● **TASK INSTRUCTIONS**
From the line containing "Date and Time" down to the final entry below, restate each line word for word.

##### MATERIAL FOR THIS EXERCISE #####

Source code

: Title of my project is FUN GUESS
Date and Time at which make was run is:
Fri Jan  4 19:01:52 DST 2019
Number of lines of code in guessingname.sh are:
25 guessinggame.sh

#####

● **TASK RESPONSE**
Date and Time at which make was run is:
Fri Jan  4 19:01:52 DST 2019
Number of lines of code in guessingname.sh are:
25 guessinggame.sh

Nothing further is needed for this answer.